**Prompt**.
If a line in the records below contains the word "problèmes", return that line.

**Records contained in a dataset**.
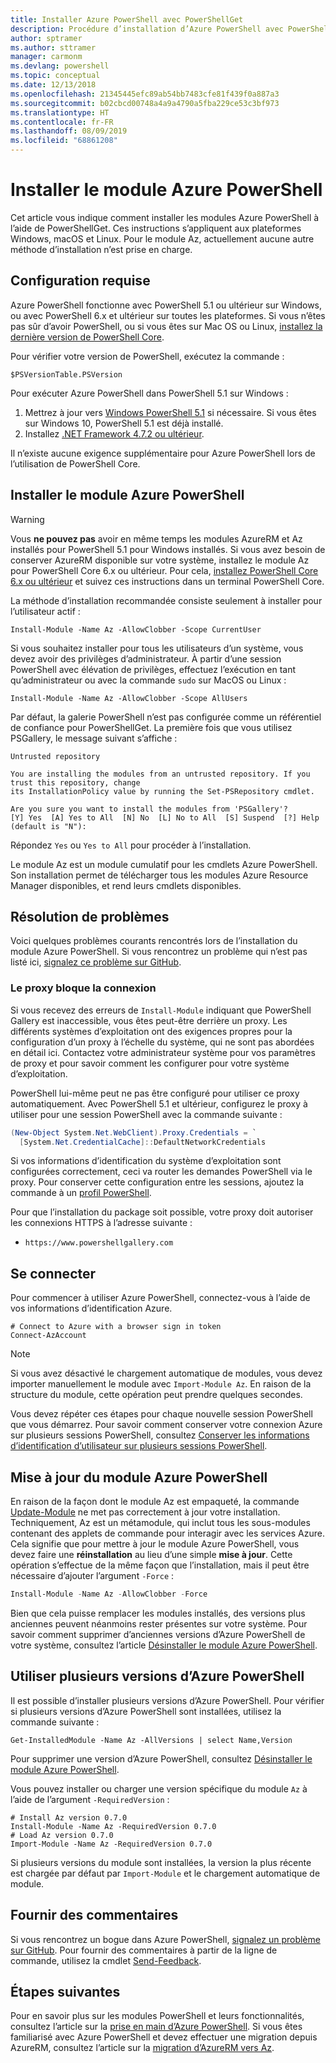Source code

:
 ```yaml
---
title: Installer Azure PowerShell avec PowerShellGet
description: Procédure d’installation d’Azure PowerShell avec PowerShellGet
author: sptramer
ms.author: sttramer
manager: carmonm
ms.devlang: powershell
ms.topic: conceptual
ms.date: 12/13/2018
ms.openlocfilehash: 21345445efc89ab54bb7483cfe81f439f0a887a3
ms.sourcegitcommit: b02cbcd00748a4a9a4790a5fba229ce53c3bf973
ms.translationtype: HT
ms.contentlocale: fr-FR
ms.lasthandoff: 08/09/2019
ms.locfileid: "68861208"
---
```

# <a name="install-the-azure-powershell-module"></a>Installer le module Azure PowerShell

Cet article vous indique comment installer les modules Azure PowerShell à l’aide de PowerShellGet. Ces instructions s’appliquent aux plateformes Windows, macOS et Linux. Pour le module Az, actuellement aucune autre méthode d’installation n’est prise en charge.

## <a name="requirements"></a>Configuration requise

Azure PowerShell fonctionne avec PowerShell 5.1 ou ultérieur sur Windows, ou avec PowerShell 6.x et ultérieur sur toutes les plateformes. Si vous n’êtes pas sûr d’avoir PowerShell, ou si vous êtes sur Mac OS ou Linux, [installez la dernière version de PowerShell Core](/powershell/scripting/install/installing-powershell#powershell-core).

Pour vérifier votre version de PowerShell, exécutez la commande :

```powershell-interactive
$PSVersionTable.PSVersion
```

Pour exécuter Azure PowerShell dans PowerShell 5.1 sur Windows :

1. Mettrez à jour vers [Windows PowerShell 5.1](/powershell/scripting/install/installing-windows-powershell#upgrading-existing-windows-powershell) si nécessaire. Si vous êtes sur Windows 10, PowerShell 5.1 est déjà installé.
2. Installez [.NET Framework 4.7.2 ou ultérieur](/dotnet/framework/install).

Il n’existe aucune exigence supplémentaire pour Azure PowerShell lors de l’utilisation de PowerShell Core.

## <a name="install-the-azure-powershell-module"></a>Installer le module Azure PowerShell

> [!WARNING]
> Vous __ne pouvez pas__ avoir en même temps les modules AzureRM et Az installés pour PowerShell 5.1 pour Windows installés. Si vous avez besoin de conserver AzureRM disponible sur votre système, installez le module Az pour PowerShell Core 6.x ou ultérieur. Pour cela, [installez PowerShell Core 6.x ou ultérieur](https://docs.microsoft.com/powershell/scripting/install/installing-powershell-core-on-windows) et suivez ces instructions dans un terminal PowerShell Core.

La méthode d’installation recommandée consiste seulement à installer pour l’utilisateur actif :

```powershell-interactive
Install-Module -Name Az -AllowClobber -Scope CurrentUser
```

Si vous souhaitez installer pour tous les utilisateurs d’un système, vous devez avoir des privilèges d’administrateur. À partir d’une session PowerShell avec élévation de privilèges, effectuez l’exécution en tant qu’administrateur ou avec la commande `sudo` sur MacOS ou Linux :

```powershell-interactive
Install-Module -Name Az -AllowClobber -Scope AllUsers
```

Par défaut, la galerie PowerShell n’est pas configurée comme un référentiel de confiance pour PowerShellGet. La première fois que vous utilisez PSGallery, le message suivant s’affiche :

```output
Untrusted repository

You are installing the modules from an untrusted repository. If you trust this repository, change
its InstallationPolicy value by running the Set-PSRepository cmdlet.

Are you sure you want to install the modules from 'PSGallery'?
[Y] Yes  [A] Yes to All  [N] No  [L] No to All  [S] Suspend  [?] Help (default is "N"):
```

Répondez `Yes` ou `Yes to All` pour procéder à l’installation.

Le module Az est un module cumulatif pour les cmdlets Azure PowerShell. Son installation permet de télécharger tous les modules Azure Resource Manager disponibles, et rend leurs cmdlets disponibles.

## <a name="troubleshooting"></a>Résolution de problèmes

Voici quelques problèmes courants rencontrés lors de l’installation du module Azure PowerShell. Si vous rencontrez un problème qui n’est pas listé ici, [signalez ce problème sur GitHub](https://github.com/azure/azure-powershell/issues).

### <a name="proxy-blocks-connection"></a>Le proxy bloque la connexion

Si vous recevez des erreurs de `Install-Module` indiquant que PowerShell Gallery est inaccessible, vous êtes peut-être derrière un proxy. Les différents systèmes d’exploitation ont des exigences propres pour la configuration d’un proxy à l’échelle du système, qui ne sont pas abordées en détail ici. Contactez votre administrateur système pour vos paramètres de proxy et pour savoir comment les configurer pour votre système d’exploitation.

PowerShell lui-même peut ne pas être configuré pour utiliser ce proxy automatiquement. Avec PowerShell 5.1 et ultérieur, configurez le proxy à utiliser pour une session PowerShell avec la commande suivante :

```powershell
(New-Object System.Net.WebClient).Proxy.Credentials = `
  [System.Net.CredentialCache]::DefaultNetworkCredentials
```

Si vos informations d’identification du système d’exploitation sont configurées correctement, ceci va router les demandes PowerShell via le proxy.
Pour conserver cette configuration entre les sessions, ajoutez la commande à un [profil PowerShell](/powershell/module/microsoft.powershell.core/about/about_profiles).

Pour que l’installation du package soit possible, votre proxy doit autoriser les connexions HTTPS à l’adresse suivante :

* `https://www.powershellgallery.com`

## <a name="sign-in"></a>Se connecter

Pour commencer à utiliser Azure PowerShell, connectez-vous à l’aide de vos informations d’identification Azure.

```powershell-interactive
# Connect to Azure with a browser sign in token
Connect-AzAccount
```

> [!NOTE]
>
> Si vous avez désactivé le chargement automatique de modules, vous devez importer manuellement le module avec `Import-Module Az`. En raison de la structure du module, cette opération peut prendre quelques secondes.

Vous devez répéter ces étapes pour chaque nouvelle session PowerShell que vous démarrez. Pour savoir comment conserver votre connexion Azure sur plusieurs sessions PowerShell, consultez [Conserver les informations d’identification d’utilisateur sur plusieurs sessions PowerShell](context-persistence.md).

## <a name="update-the-azure-powershell-module"></a>Mise à jour du module Azure PowerShell

En raison de la façon dont le module Az est empaqueté, la commande [Update-Module](/powershell/module/powershellget/update-module) ne met pas correctement à jour votre installation. Techniquement, Az est un métamodule, qui inclut tous les sous-modules contenant des applets de commande pour interagir avec les services Azure. Cela signifie que pour mettre à jour le module Azure PowerShell, vous devez faire une __réinstallation__ au lieu d’une simple __mise à jour__. Cette opération s’effectue de la même façon que l’installation, mais il peut être nécessaire d’ajouter l’argument `-Force` :

```powershell
Install-Module -Name Az -AllowClobber -Force
```

Bien que cela puisse remplacer les modules installés, des versions plus anciennes peuvent néanmoins rester présentes sur votre système.
Pour savoir comment supprimer d’anciennes versions d’Azure PowerShell de votre système, consultez l’article [Désinstaller le module Azure PowerShell](uninstall-az-ps.md).

## <a name="use-multiple-versions-of-azure-powershell"></a>Utiliser plusieurs versions d’Azure PowerShell

Il est possible d’installer plusieurs versions d’Azure PowerShell. Pour vérifier si plusieurs versions d’Azure PowerShell sont installées, utilisez la commande suivante :

```powershell-interactive
Get-InstalledModule -Name Az -AllVersions | select Name,Version
```

Pour supprimer une version d’Azure PowerShell, consultez [Désinstaller le module Azure PowerShell](uninstall-az-ps.md).

Vous pouvez installer ou charger une version spécifique du module `Az` à l’aide de l’argument `-RequiredVersion` :

```powershell-interactive
# Install Az version 0.7.0
Install-Module -Name Az -RequiredVersion 0.7.0 
# Load Az version 0.7.0
Import-Module -Name Az -RequiredVersion 0.7.0
```

Si plusieurs versions du module sont installées, la version la plus récente est chargée par défaut par `Import-Module` et le chargement automatique de module.

## <a name="provide-feedback"></a>Fournir des commentaires

Si vous rencontrez un bogue dans Azure PowerShell, [signalez un problème sur GitHub](https://github.com/Azure/azure-powershell/issues).
Pour fournir des commentaires à partir de la ligne de commande, utilisez la cmdlet [Send-Feedback](/powershell/module/az.accounts/send-feedback).

## <a name="next-steps"></a>Étapes suivantes

Pour en savoir plus sur les modules PowerShell et leurs fonctionnalités, consultez l’article sur la [prise en main d’Azure PowerShell](get-started-azureps.md).
Si vous êtes familiarisé avec Azure PowerShell et devez effectuer une migration depuis AzureRM, consultez l’article sur la [migration d’AzureRM vers Az](migrate-from-azurerm-to-az.md).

**Solution below**.
## <a name="troubleshooting"></a>Résolution de problèmes
Voici quelques problèmes courants rencontrés lors de l’installation du module Azure PowerShell. Si vous rencontrez un problème qui n’est pas listé ici, [signalez ce problème sur GitHub](https://github.com/azure/azure-powershell/issues).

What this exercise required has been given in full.